Posted By: MusicManD
Date Posted: 6/26/11 at 2:05am
Wow, that's painful.  When I direct school shows, I'm pretty well locked in-

-Wednesdays are the unofficial "church night."
-Fridays (especially for the fall musical) are football games which takes out the band, cheerleaders, players, and folks who just want to watch the game... which includes me!
-Saturdays and Sundays are tough to do on a regular basis, because people are always going camping, special church events, weddings, etc...

So that leaves me with Monday, Tuesday, Thursday.  I have enough kids in sports that I can't actually start rehearsal until 7 and I hate asking them to stay later than 9.  So... Mo, Tu, Th 7-9 is the standard rehearsal schedule, and I reserve the right to call people in early if they're free.

Now that said, I also schedule around those conflicts.  JV football plays on Monday nights and volleyball games are on Tuesday and Thursday night.  I just schedule my volleyball girls later, knowing that they'll be in around 8, and make sure I don't schedule my JV football players to rehearse on Mondays.

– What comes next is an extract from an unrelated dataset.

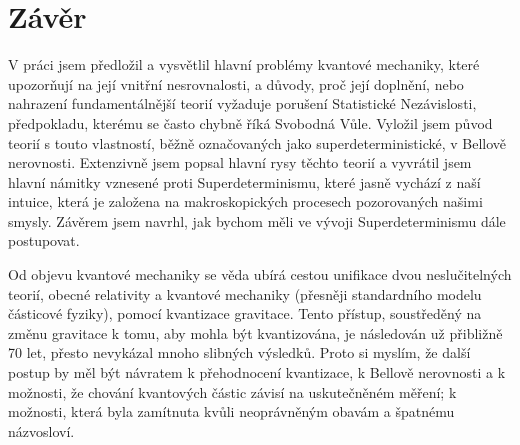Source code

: \section*{Závěr}
\label{sec:conc}

V práci jsem předložil a vysvětlil hlavní problémy kvantové mechaniky, které upozorňují na její vnitřní nesrovnalosti, a důvody, proč její doplnění, nebo nahrazení fundamentálnější teorií vyžaduje porušení Statistické Nezávislosti, předpokladu, kterému se často chybně říká Svobodná Vůle. Vyložil jsem původ teorií s touto vlastností, běžně označovaných jako superdeterministické, v Bellově nerovnosti. Extenzivně jsem popsal hlavní rysy těchto teorií a vyvrátil jsem hlavní námitky vznesené proti Superdeterminismu, které jasně vychází z naší intuice, která je založena na makroskopických procesech pozorovaných našimi smysly. Závěrem jsem navrhl, jak bychom měli ve vývoji Superdeterminismu dále postupovat.

Od objevu kvantové mechaniky se věda ubírá cestou unifikace dvou neslučitelných teorií, obecné relativity a kvantové mechaniky (přesněji standardního modelu částicové fyziky), pomocí kvantizace gravitace. Tento přístup, soustředěný na změnu gravitace k tomu, aby mohla být kvantizována, je následován už přibližně 70 let, přesto nevykázal mnoho slibných výsledků. Proto si myslím, že další postup by měl být návratem k přehodnocení kvantizace, k Bellově nerovnosti a k možnosti, že chování kvantových částic závisí na uskutečněném měření; k možnosti, která byla zamítnuta kvůli neoprávněným obavám a špatnému názvosloví.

Flexibility is the key here... and the situation the OP poses is bizarre.  5:00 rehearsal time?  I've never heard of that.  Must be a high school show?  If rehearsals are 2 hours long and she would be consistently an hour late, I can understand the dismissal.  If they are any longer, however, SURELY they could have scheduled around her... especially if your daughter was willing to sacrifice her school conflict every once in a while to be at rehearsals on time.

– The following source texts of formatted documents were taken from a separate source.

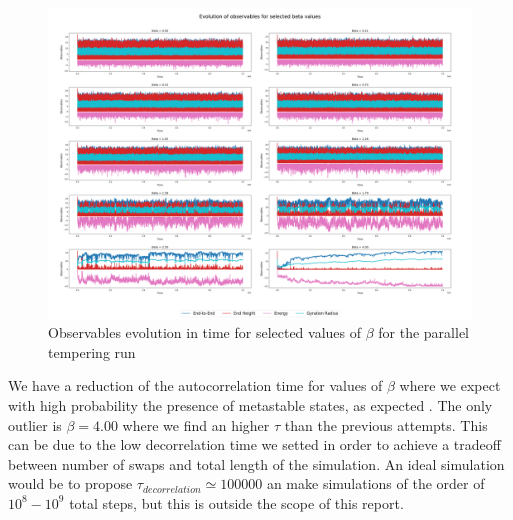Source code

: \begin{figure}[H]
    \centering
    \includegraphics[width=\textwidth]{FIG/exercise_6_images/observables_mmc_polymer_summary.png}
    \caption{Observables evolution in time for selected values of $\beta$ for the parallel tempering run}
    \label{lec6:polymer_evolution_mmc}
\end{figure}

We have a reduction of the autocorrelation time for values of $\beta$ where we expect with high probability the presence of metastable states, as expected \cite{OrlandoBrando}. The only outlier is $\beta = 4.00$ where we 
find an higher $\tau$ than the previous attempts. This can be due to the low decorrelation time we setted in order to achieve a tradeoff between number of swaps and total length of the simulation.
An ideal simulation would be to propose $\tau_{decorrelation} \simeq 100000$ an make simulations of the order of $10^8-10^9$ total steps, but this is outside the scope of this report.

Really, really strange... but I can relate.  I don't even go to auditions much anymore unless I know that my schedule is free enough that I can meet any rehearsal schedule... and that only happens during the summer.


Posted By: avcastner
Date Posted: 11/12/12 at 8:39pm
My parent contract always includes at least an idea of what I expect rehearsal times to be.  Since so many of my parents in the past have claimed, "I didn't know they would be out that late for so many weeks," I demand a signature before auditions that they agree to the schedule.  I even put Tech Week times in bold.  If I anticipate pulling the kids out of class for Tech Week rehearsals, I'll even put that in.